Der architektonische Gesamteindruck der unterirdischen Kreuzung ist positiv. Zur Übersichtlichkeit, die sie charakterisiert, trägt nicht nur die diagonale Anordnung der Verkaufsstände bei, sondern auch, dass sie zu zwei Dritteln aus Glas bestehen. Im Übrigen dominiert der Eindruck der Entmaterialisierung, der durch das Glas vermittelt wird. Dies alles im Licht der künstlichen Beleuchtung. Es gibt keine dunklen Ecken. Ein transparenter, nach allen Durchgangsrichtungen hin offener Raum, der ästhetisch durch mehrere Kunstwerke abgerundet wird.
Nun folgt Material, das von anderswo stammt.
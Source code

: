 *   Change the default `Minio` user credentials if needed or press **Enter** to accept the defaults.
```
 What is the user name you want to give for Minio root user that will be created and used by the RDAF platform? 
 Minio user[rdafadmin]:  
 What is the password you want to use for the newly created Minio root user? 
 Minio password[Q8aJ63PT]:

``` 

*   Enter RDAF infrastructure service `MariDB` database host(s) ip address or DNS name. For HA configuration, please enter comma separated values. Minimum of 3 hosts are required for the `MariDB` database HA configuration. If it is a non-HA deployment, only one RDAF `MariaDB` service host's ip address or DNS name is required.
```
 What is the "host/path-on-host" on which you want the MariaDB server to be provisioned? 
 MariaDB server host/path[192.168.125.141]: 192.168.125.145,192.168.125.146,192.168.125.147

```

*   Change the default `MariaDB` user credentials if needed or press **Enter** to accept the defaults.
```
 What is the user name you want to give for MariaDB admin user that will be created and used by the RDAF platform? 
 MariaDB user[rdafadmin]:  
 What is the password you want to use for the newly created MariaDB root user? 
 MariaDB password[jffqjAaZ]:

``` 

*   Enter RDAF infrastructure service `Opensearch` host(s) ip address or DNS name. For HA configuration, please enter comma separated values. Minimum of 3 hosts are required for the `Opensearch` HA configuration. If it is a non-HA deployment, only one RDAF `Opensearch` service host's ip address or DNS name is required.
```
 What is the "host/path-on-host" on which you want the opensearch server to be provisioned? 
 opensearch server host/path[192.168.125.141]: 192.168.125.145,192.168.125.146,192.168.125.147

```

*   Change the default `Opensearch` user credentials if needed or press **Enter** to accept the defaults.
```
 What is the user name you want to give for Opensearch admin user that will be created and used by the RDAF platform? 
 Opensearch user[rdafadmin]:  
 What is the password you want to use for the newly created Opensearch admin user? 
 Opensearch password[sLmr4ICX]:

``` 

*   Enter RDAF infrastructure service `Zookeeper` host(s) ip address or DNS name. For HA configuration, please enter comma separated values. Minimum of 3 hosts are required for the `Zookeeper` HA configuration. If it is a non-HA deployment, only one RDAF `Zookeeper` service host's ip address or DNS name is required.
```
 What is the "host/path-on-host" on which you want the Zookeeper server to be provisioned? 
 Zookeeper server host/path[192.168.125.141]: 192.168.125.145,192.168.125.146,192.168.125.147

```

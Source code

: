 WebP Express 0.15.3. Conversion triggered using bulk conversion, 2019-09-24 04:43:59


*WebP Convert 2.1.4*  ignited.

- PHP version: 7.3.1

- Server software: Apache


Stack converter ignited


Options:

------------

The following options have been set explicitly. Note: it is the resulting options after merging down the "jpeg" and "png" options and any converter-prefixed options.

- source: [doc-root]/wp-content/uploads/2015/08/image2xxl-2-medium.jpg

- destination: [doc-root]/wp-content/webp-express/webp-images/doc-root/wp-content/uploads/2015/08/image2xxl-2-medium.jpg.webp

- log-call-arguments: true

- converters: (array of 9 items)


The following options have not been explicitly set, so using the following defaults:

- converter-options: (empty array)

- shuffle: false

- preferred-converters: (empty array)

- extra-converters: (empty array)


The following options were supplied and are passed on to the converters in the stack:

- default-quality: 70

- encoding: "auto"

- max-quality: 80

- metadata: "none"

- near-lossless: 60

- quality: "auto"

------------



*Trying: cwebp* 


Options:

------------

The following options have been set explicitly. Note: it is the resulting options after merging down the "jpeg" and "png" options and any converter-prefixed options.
Mit den wichtigsten Gestaltungselementen der Unterführung und des Laubengangs am Gebäude des Polnischen Informationsdienstes in der Jindřišská-Straße betraute Architekt Kales vom Projektierungsinstitut „Vojenský projektový ústav“ die Künstler Josef Buňka, Ladislav Dydek in Zusammenarbeit mit František Bílek sowie Karel Velický und Zdeněk Sýkora. /Redaktionelle Anmerkung: Heute ist dieser Ort bebaut. Das Mosaik Zdeněk Sýkoras wurde Teil eines dort neu entstandenen Cafés./

Die vier strukturalen Ecktafeln aus Aluminium von Josef Buňka stellen vier Varianten einer einfachen geometrischen Form dar. Die Idee der Variabilität der Reliefs mit ihren Schriftelementen, die auf das Moment der Information anspielen, entspricht dem permanenten Wandel an der frequentiertesten Kreuzung der Hauptstadt, die überdies durch die allgegenwärtigen Leuchtreklamen und Verkehrspiktogramme geprägt ist.
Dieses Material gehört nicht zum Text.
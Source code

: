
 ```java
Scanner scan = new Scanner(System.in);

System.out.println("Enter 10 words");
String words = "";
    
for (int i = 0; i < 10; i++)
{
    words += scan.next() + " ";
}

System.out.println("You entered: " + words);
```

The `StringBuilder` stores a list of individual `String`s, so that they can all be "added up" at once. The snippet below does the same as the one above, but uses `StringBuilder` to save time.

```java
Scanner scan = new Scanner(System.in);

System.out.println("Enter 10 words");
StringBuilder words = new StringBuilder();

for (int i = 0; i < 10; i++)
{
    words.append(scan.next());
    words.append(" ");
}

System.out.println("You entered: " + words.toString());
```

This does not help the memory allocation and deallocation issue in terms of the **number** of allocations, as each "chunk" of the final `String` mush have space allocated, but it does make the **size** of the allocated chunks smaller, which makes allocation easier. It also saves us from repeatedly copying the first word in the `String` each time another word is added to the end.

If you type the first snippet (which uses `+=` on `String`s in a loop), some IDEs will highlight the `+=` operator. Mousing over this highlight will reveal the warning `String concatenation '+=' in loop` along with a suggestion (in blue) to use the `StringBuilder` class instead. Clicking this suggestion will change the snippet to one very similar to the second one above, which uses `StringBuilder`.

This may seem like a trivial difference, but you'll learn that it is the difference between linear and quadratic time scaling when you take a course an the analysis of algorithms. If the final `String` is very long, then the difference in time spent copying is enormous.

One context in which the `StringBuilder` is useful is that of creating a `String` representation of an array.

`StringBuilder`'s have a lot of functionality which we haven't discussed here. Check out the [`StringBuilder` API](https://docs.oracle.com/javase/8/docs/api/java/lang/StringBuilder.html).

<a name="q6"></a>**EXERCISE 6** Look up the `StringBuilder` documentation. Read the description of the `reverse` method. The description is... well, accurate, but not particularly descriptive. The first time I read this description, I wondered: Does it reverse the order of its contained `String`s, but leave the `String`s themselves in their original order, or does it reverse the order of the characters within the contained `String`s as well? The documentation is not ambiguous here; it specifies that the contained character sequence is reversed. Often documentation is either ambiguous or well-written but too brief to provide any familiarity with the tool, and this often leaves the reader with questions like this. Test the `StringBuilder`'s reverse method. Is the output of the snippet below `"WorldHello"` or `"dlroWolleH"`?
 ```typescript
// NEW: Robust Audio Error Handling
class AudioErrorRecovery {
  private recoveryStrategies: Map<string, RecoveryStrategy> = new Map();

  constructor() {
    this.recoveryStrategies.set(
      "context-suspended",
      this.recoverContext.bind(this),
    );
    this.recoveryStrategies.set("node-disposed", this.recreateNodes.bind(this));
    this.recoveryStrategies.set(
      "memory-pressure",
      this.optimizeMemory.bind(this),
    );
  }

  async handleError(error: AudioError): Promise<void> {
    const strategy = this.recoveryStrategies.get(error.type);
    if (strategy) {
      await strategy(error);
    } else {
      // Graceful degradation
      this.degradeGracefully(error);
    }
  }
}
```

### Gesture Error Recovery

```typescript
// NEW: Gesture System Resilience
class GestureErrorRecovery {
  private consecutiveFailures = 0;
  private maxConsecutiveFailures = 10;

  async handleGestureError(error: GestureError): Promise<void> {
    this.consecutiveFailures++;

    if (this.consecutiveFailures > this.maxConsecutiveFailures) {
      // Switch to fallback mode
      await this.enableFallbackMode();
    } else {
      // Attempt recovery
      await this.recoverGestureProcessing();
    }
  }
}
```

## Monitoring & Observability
Zwei rechteckige Flächen an den Rückwänden der Verkaufsstände gestalteten Ladislav Dydek und František Bílek als großflächige farbige Stucco-lustro-Kompositionen. Offenbar von dem Bemühen geleitet, den unterirdischen öffentlichen Platz zu lyrisieren, schufen sie abstrakte Werke, die sich sicherlich besser für ein ruhigeres und intimeres Umfeld eignen würden.

Die vertikal gegliederte keramische Wand von Karel Velický, die sich am Ausgang in Richtung Wenzelsplatz befindet, fühlt sich weit besser in den Rhythmus dieser Großstadtlokalität ein, an der das Leben pulsiert.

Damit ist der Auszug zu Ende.